### WORK REQUEST
Line by line, repeat the data below exactly, beginning at the first line and ending at the line with "This platform provides". Omit pictures.

Recorded data:
——
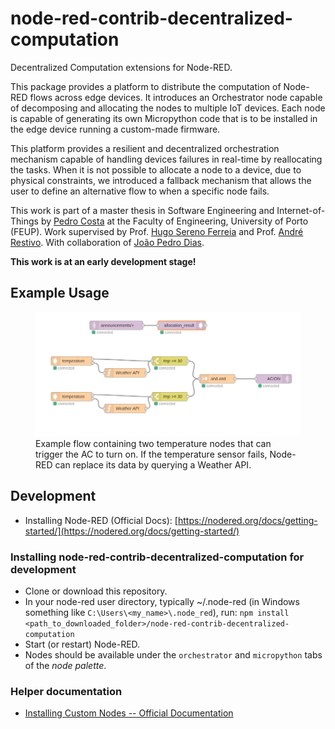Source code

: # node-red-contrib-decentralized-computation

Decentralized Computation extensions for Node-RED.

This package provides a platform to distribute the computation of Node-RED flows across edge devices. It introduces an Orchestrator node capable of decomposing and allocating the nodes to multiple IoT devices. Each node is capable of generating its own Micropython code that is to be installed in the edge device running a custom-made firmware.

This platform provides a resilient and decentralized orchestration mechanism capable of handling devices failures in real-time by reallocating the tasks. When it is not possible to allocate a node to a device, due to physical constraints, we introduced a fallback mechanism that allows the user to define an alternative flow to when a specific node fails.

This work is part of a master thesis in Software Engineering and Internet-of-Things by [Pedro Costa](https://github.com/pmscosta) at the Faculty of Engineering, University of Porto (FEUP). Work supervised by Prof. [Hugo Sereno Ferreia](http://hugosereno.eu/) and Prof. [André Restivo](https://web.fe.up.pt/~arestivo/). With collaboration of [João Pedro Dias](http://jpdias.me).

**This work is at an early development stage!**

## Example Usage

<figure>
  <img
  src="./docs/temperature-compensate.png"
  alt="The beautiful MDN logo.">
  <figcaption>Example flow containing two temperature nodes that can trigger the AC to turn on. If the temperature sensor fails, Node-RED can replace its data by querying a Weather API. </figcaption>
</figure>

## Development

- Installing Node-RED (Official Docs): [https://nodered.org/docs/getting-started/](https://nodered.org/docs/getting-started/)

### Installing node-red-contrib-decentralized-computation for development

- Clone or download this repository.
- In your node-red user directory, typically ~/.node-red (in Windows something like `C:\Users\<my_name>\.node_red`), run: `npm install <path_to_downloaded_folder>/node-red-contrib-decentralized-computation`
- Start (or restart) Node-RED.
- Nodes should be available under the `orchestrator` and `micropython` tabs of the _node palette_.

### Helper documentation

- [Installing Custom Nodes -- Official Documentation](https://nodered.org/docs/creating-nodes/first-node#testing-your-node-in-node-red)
——
### PROBLEM SOLUTION
Source code

: # node-red-contrib-decentralized-computation

Decentralized Computation extensions for Node-RED.

This package provides a platform to distribute the computation of Node-RED flows across edge devices. It introduces an Orchestrator node capable of decomposing and allocating the nodes to multiple IoT devices. Each node is capable of generating its own Micropython code that is to be installed in the edge device running a custom-made firmware.

This platform provides a resilient and decentralized orchestration mechanism capable of handling devices failures in real-time by reallocating the tasks. When it is not possible to allocate a node to a device, due to physical constraints, we introduced a fallback mechanism that allows the user to define an alternative flow to when a specific node fails.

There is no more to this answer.